The KRAS oncogene is frequently activated by mutations in cancers (including 90% of pancreatic cancers and 30-40% of colorectal or lung cancers). However, it has proven extremely difficult to find new drugs that directly inhibit activated mutant KRAS.
Work from Professor Ashok Venkitaraman’s laboratory in the MRC Cancer Unit at the University of Cambridge reported in Cell Chemical Biology now uses an alternative strategy to kill cancer cells expressing mutant KRAS. These researchers have exploited an “Achilles heel” that occurs early in cancer progression when cancer cells expressing mutant KRAS experience difficulties in accurately completing mitotic cell division.
The researchers have created a new class of potential drugs – Poloppins – which inhibit a key regulator of mitotic cell division, the polo-like kinases (PLKs). Poloppins do not inhibit the catalytic active site of the PLKs, but instead, target the protein-protein interactions that enable PLKs to engage their cellular substrates. Poloppins exploit the mitotic difficulties inherent in mutant KRAS-expressing cancer cells to induce their death during mitosis.
Poloppins not only selectively kill cancer cells expressing mutant KRAS in two-dimensional culture, as well as in organoids that mimic tumours, but also reduce the growth of KRAS-expressing cancers in an in vivo model. Poloppins show enhanced activity when combined with drugs that inhibit the c-MET receptor, which are already used in cancer therapy. Interestingly, cancer cells appear less able to develop resistance to the effects of Poloppins than to conventional drugs that inhibit the catalytic active site of PLK1. Together, these features suggest that drugs belonging to the Poloppin class have future potential for the treatment of pancreatic, colorectal or lung cancers, alone or in combination with other agents.

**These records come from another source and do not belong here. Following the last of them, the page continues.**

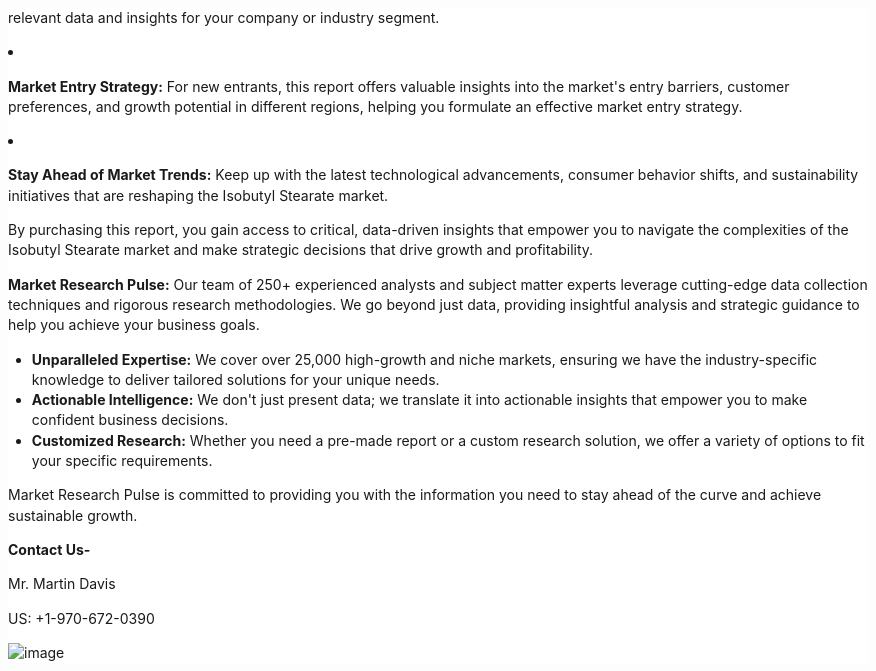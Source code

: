 relevant data and insights for your company or industry segment.</p></li><li><p><strong>Market Entry Strategy:</strong> For new entrants, this report offers valuable insights into the market's entry barriers, customer preferences, and growth potential in different regions, helping you formulate an effective market entry strategy.</p></li><li><p><strong>Stay Ahead of Market Trends:</strong> Keep up with the latest technological advancements, consumer behavior shifts, and sustainability initiatives that are reshaping the Isobutyl Stearate market.</p></li></ol><p>By purchasing this report, you gain access to critical, data-driven insights that empower you to navigate the complexities of the Isobutyl Stearate market and make strategic decisions that drive growth and profitability.</p><p><strong>Market Research Pulse:</strong>&nbsp;Our team of 250+ experienced analysts and subject matter experts leverage cutting-edge data collection techniques and rigorous research methodologies. We go beyond just data, providing insightful analysis and strategic guidance to help you achieve your business goals.</p><ul><li><strong>Unparalleled Expertise:</strong>&nbsp;We cover over 25,000 high-growth and niche markets, ensuring we have the industry-specific knowledge to deliver tailored solutions for your unique needs.</li><li><strong>Actionable Intelligence:</strong>&nbsp;We don't just present data; we translate it into actionable insights that empower you to make confident business decisions.</li><li><strong>Customized Research:</strong>&nbsp;Whether you need a pre-made report or a custom research solution, we offer a variety of options to fit your specific requirements.</li></ul><p>Market Research Pulse is committed to providing you with the information you need to stay ahead of the curve and achieve sustainable growth.</p><p><strong>Contact Us-</strong></p><p>Mr. Martin Davis</p><p>US: +1-970-672-0390</p>
![image](https://github.com/user-attachments/assets/6e0d3419-b675-4552-a11b-b93cd8c7eb30)
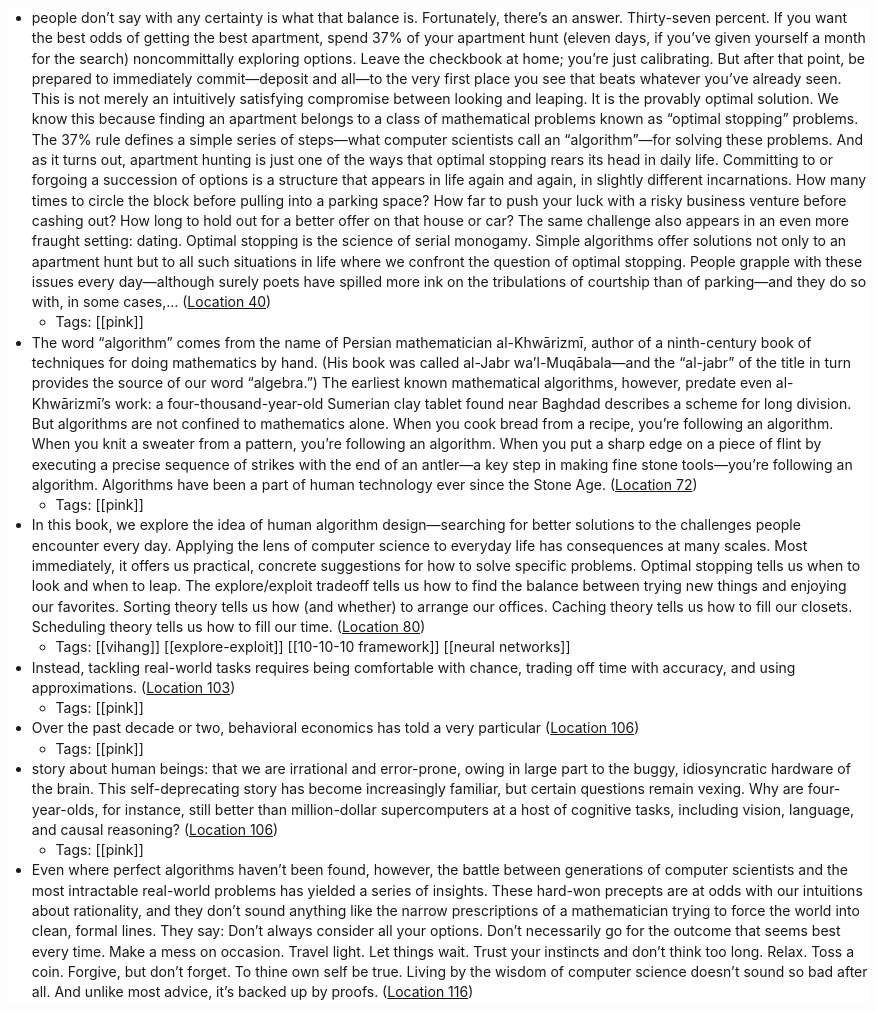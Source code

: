- people don’t say with any certainty is what that balance is. Fortunately, there’s an answer. Thirty-seven percent. If you want the best odds of getting the best apartment, spend 37% of your apartment hunt (eleven days, if you’ve given yourself a month for the search) noncommittally exploring options. Leave the checkbook at home; you’re just calibrating. But after that point, be prepared to immediately commit—deposit and all—to the very first place you see that beats whatever you’ve already seen. This is not merely an intuitively satisfying compromise between looking and leaping. It is the provably optimal solution. We know this because finding an apartment belongs to a class of mathematical problems known as “optimal stopping” problems. The 37% rule defines a simple series of steps—what computer scientists call an “algorithm”—for solving these problems. And as it turns out, apartment hunting is just one of the ways that optimal stopping rears its head in daily life. Committing to or forgoing a succession of options is a structure that appears in life again and again, in slightly different incarnations. How many times to circle the block before pulling into a parking space? How far to push your luck with a risky business venture before cashing out? How long to hold out for a better offer on that house or car? The same challenge also appears in an even more fraught setting: dating. Optimal stopping is the science of serial monogamy. Simple algorithms offer solutions not only to an apartment hunt but to all such situations in life where we confront the question of optimal stopping. People grapple with these issues every day—although surely poets have spilled more ink on the tribulations of courtship than of parking—and they do so with, in some cases,… ([Location 40](https://readwise.io/to_kindle?action=open&asin=B015CKNWJI&location=40))
    - Tags: [[pink]] 
- The word “algorithm” comes from the name of Persian mathematician al-Khwārizmī, author of a ninth-century book of techniques for doing mathematics by hand. (His book was called al-Jabr wa’l-Muqābala—and the “al-jabr” of the title in turn provides the source of our word “algebra.”) The earliest known mathematical algorithms, however, predate even al-Khwārizmī’s work: a four-thousand-year-old Sumerian clay tablet found near Baghdad describes a scheme for long division. But algorithms are not confined to mathematics alone. When you cook bread from a recipe, you’re following an algorithm. When you knit a sweater from a pattern, you’re following an algorithm. When you put a sharp edge on a piece of flint by executing a precise sequence of strikes with the end of an antler—a key step in making fine stone tools—you’re following an algorithm. Algorithms have been a part of human technology ever since the Stone Age. ([Location 72](https://readwise.io/to_kindle?action=open&asin=B015CKNWJI&location=72))
    - Tags: [[pink]] 
- In this book, we explore the idea of human algorithm design—searching for better solutions to the challenges people encounter every day. Applying the lens of computer science to everyday life has consequences at many scales. Most immediately, it offers us practical, concrete suggestions for how to solve specific problems. Optimal stopping tells us when to look and when to leap. The explore/exploit tradeoff tells us how to find the balance between trying new things and enjoying our favorites. Sorting theory tells us how (and whether) to arrange our offices. Caching theory tells us how to fill our closets. Scheduling theory tells us how to fill our time. ([Location 80](https://readwise.io/to_kindle?action=open&asin=B015CKNWJI&location=80))
    - Tags: [[vihang]] [[explore-exploit]] [[10-10-10 framework]] [[neural networks]] 
- Instead, tackling real-world tasks requires being comfortable with chance, trading off time with accuracy, and using approximations. ([Location 103](https://readwise.io/to_kindle?action=open&asin=B015CKNWJI&location=103))
    - Tags: [[pink]] 
- Over the past decade or two, behavioral economics has told a very particular ([Location 106](https://readwise.io/to_kindle?action=open&asin=B015CKNWJI&location=106))
    - Tags: [[pink]] 
- story about human beings: that we are irrational and error-prone, owing in large part to the buggy, idiosyncratic hardware of the brain. This self-deprecating story has become increasingly familiar, but certain questions remain vexing. Why are four-year-olds, for instance, still better than million-dollar supercomputers at a host of cognitive tasks, including vision, language, and causal reasoning? ([Location 106](https://readwise.io/to_kindle?action=open&asin=B015CKNWJI&location=106))
    - Tags: [[pink]] 
- Even where perfect algorithms haven’t been found, however, the battle between generations of computer scientists and the most intractable real-world problems has yielded a series of insights. These hard-won precepts are at odds with our intuitions about rationality, and they don’t sound anything like the narrow prescriptions of a mathematician trying to force the world into clean, formal lines. They say: Don’t always consider all your options. Don’t necessarily go for the outcome that seems best every time. Make a mess on occasion. Travel light. Let things wait. Trust your instincts and don’t think too long. Relax. Toss a coin. Forgive, but don’t forget. To thine own self be true. Living by the wisdom of computer science doesn’t sound so bad after all. And unlike most advice, it’s backed up by proofs. ([Location 116](https://readwise.io/to_kindle?action=open&asin=B015CKNWJI&location=116))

The creation of Poloppins exemplifies how vulnerabilities that occur early during the development of cancer can be exploited for cancer therapy. Moreover, Poloppins work by targeting the protein-protein interactions of kinases, illustrating a new strategy for drug development that offers potential advantages over conventional drugs that directly inhibit the kinase catalytic site.